As the e-commerce market grew by leaps and bounds in the last four years, investors have shifted their focus to profitable growth to achieve stability, a CII-Deloitte report says.
According to the report, e-commerce B2C segment has grown significantly, leading to creation of many ‘unicorns’.
“However, focus of investors going forward seems to have shifted to profitable growth to achieve stabilisation of the economic model,” said the report titled ‘e-Commerce in India – A Game Changer for the Economy’.
It further said the primacy on profitable growth seems to be leading to collaborations and partnerships across the value chain with the aim of optimising costs.
It forecast that since the e-commerce B2B segment is showing signs of rapid digital adoption, this is likely to feed the significant rise of MSMEs and entrepreneurs from the Indian hinterland.
With a push from investors for profitability and early break-evens, the leading e-commerce companies are seen to be cutting down their burn rates by as high as 50%.
“This aggressive drive comes at a point when capital is becoming scarce for top venture-backed online retail companies.

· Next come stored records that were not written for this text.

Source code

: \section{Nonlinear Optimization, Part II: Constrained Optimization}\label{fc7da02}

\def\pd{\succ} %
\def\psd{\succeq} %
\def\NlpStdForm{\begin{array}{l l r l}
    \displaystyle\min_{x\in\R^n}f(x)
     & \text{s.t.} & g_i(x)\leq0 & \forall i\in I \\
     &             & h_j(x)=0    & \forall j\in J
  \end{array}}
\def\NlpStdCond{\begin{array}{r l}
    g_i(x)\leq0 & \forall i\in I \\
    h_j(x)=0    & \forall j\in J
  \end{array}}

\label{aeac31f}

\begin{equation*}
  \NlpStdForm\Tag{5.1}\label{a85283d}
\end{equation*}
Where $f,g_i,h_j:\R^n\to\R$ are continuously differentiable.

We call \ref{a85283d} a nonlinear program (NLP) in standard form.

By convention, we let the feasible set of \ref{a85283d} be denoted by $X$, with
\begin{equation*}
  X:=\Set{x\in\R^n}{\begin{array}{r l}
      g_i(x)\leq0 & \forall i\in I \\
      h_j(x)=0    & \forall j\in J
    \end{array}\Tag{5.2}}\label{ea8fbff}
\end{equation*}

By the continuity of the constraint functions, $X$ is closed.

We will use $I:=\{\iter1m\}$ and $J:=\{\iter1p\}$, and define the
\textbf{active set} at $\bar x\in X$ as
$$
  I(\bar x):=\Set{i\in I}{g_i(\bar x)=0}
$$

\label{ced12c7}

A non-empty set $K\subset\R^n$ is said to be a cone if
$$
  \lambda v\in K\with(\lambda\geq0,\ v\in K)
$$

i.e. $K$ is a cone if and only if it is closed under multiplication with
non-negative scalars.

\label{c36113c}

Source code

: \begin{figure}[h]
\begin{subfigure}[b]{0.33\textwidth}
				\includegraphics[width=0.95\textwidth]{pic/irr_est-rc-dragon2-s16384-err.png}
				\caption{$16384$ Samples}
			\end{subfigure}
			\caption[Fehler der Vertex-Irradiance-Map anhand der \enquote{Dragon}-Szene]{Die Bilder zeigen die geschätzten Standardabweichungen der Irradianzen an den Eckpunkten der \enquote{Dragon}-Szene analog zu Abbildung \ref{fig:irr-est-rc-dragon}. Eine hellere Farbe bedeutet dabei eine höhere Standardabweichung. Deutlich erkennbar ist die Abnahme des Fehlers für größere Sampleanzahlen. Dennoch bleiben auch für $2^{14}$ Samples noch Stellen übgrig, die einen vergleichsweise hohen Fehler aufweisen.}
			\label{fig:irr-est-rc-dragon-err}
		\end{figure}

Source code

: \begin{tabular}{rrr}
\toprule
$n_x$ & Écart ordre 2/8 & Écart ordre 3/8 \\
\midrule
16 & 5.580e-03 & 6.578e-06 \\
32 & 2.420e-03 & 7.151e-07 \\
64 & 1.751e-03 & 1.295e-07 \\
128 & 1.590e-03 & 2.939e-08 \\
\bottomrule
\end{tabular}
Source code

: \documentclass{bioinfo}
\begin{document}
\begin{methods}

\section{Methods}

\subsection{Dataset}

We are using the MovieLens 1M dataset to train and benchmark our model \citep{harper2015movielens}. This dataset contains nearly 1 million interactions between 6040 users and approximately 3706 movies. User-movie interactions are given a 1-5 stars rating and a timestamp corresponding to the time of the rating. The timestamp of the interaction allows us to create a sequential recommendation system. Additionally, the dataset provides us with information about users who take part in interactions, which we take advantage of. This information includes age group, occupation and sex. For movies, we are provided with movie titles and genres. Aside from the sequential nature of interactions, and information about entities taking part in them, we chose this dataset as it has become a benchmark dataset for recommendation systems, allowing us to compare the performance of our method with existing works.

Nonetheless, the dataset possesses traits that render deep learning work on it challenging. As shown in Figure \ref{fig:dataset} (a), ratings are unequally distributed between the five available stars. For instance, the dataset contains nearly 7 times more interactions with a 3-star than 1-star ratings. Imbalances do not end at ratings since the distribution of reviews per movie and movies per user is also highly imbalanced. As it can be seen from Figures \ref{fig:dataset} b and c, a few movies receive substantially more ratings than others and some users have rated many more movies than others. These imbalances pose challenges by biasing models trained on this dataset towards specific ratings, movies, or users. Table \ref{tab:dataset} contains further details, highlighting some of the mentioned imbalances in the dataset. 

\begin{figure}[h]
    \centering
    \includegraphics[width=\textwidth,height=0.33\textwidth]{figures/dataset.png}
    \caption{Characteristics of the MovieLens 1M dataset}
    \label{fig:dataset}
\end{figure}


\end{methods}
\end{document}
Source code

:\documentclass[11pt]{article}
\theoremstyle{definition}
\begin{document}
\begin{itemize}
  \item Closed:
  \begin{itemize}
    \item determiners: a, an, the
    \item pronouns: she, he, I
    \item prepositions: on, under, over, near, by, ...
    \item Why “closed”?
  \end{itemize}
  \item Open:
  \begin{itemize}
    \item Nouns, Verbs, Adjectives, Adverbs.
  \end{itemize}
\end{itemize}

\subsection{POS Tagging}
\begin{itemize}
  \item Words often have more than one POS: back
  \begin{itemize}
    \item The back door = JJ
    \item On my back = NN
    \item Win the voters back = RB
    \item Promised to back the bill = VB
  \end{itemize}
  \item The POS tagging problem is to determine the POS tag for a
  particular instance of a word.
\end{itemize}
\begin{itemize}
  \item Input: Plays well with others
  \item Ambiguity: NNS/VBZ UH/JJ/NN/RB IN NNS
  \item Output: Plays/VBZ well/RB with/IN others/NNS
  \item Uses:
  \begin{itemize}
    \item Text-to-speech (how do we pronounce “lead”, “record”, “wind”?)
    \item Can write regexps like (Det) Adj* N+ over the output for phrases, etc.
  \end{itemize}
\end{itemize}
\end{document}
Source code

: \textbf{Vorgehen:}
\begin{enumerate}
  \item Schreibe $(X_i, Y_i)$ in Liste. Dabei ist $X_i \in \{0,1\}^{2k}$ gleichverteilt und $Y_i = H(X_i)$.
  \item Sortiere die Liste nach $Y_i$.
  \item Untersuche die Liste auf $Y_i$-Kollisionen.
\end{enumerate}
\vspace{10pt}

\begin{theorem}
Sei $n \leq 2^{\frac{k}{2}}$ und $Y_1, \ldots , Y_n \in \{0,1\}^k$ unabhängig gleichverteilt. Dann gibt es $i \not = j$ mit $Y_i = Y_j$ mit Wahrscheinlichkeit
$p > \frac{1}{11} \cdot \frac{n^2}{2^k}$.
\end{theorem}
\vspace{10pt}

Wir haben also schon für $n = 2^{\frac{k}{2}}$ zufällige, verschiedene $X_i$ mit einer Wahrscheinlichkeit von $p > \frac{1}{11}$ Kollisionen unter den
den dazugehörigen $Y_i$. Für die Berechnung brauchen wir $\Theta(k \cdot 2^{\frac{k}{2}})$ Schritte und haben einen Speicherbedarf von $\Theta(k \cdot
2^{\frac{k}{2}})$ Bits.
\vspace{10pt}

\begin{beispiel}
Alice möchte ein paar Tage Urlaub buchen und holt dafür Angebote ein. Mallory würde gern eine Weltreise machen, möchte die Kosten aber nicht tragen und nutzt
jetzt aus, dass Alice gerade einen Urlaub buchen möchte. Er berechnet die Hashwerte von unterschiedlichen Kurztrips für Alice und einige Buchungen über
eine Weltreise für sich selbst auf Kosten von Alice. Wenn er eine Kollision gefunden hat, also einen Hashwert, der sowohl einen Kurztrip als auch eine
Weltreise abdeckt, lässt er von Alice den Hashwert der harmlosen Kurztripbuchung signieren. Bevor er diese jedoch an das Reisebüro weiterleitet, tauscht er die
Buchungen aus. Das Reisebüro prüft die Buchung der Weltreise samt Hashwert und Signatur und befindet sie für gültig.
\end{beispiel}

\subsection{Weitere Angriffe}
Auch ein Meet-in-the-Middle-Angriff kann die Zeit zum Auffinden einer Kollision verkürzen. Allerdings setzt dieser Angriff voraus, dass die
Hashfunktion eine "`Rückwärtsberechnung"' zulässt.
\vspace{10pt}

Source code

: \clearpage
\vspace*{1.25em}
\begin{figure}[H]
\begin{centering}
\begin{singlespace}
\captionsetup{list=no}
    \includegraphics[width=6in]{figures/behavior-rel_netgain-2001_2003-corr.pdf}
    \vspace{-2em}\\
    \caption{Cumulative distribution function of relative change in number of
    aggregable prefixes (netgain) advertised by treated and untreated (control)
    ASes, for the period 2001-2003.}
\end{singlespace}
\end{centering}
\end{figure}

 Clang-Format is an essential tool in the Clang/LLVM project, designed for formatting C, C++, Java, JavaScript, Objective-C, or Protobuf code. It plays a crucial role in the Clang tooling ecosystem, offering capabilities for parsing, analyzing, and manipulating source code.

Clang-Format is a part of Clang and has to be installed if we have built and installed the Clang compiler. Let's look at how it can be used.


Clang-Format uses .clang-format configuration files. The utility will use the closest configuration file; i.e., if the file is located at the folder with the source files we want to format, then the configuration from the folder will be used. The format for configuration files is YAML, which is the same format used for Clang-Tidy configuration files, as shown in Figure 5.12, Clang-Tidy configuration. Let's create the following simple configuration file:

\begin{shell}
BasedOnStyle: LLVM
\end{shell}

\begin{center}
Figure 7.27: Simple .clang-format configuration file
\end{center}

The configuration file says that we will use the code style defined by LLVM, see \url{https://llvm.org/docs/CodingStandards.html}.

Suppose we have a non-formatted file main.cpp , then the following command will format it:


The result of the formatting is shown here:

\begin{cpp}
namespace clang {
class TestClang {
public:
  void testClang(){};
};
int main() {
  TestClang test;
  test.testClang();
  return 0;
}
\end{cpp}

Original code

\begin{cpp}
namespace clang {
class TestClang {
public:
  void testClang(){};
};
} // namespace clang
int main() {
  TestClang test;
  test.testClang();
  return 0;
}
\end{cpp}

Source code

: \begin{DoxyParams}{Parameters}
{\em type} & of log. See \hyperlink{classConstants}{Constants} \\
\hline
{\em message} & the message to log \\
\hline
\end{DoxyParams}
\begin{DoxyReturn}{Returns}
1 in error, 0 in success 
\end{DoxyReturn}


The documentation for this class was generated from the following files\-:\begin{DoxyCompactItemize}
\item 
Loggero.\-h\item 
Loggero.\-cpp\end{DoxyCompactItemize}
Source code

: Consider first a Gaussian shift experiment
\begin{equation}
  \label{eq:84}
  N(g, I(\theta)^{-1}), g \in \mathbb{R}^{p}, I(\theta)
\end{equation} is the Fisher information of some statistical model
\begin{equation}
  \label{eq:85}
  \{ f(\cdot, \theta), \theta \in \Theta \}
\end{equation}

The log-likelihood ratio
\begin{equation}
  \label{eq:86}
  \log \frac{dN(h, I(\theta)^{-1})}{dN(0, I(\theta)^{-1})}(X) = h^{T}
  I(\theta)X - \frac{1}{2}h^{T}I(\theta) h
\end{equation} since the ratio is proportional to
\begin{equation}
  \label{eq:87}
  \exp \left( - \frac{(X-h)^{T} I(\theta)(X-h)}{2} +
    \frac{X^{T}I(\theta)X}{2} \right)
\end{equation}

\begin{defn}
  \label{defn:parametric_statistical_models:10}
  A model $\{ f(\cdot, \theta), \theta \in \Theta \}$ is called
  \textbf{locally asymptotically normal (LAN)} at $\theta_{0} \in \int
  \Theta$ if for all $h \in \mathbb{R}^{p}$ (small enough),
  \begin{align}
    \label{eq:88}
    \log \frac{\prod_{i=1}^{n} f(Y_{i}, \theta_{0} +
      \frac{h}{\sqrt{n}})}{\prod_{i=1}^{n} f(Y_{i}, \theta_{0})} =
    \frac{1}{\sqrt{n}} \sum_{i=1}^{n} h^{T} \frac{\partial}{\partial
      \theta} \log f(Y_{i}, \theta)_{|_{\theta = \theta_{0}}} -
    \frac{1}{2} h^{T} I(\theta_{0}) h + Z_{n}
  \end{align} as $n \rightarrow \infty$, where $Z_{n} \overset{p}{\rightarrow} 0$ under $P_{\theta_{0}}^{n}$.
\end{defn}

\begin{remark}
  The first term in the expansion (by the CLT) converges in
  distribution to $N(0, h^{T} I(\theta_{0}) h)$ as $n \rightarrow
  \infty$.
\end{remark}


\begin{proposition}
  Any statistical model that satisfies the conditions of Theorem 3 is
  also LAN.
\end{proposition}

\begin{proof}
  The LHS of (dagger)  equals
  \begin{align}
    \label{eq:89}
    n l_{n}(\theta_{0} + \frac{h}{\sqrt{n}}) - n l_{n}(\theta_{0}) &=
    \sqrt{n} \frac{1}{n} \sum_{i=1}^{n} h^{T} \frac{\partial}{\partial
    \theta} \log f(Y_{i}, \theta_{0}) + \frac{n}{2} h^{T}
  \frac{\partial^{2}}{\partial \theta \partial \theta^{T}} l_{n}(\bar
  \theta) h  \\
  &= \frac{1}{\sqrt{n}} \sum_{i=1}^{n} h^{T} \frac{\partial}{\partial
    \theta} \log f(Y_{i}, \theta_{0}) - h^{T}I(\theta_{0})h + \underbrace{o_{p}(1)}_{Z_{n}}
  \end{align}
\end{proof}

There is also a reduction in dependence on discounts as a growth strategy,” the report added.
The e-commerce industry is expected to form the biggest chunk of the Indian Internet market with a value of approximately $100 billion by 2020.
According to the document paper, the e-commerce growth has been brought about by increasing Internet and smartphone penetration in not just metros, but in tier two and three cities.
Mobile devices are further expected to drive sales through online platforms over the next 5 years, it said.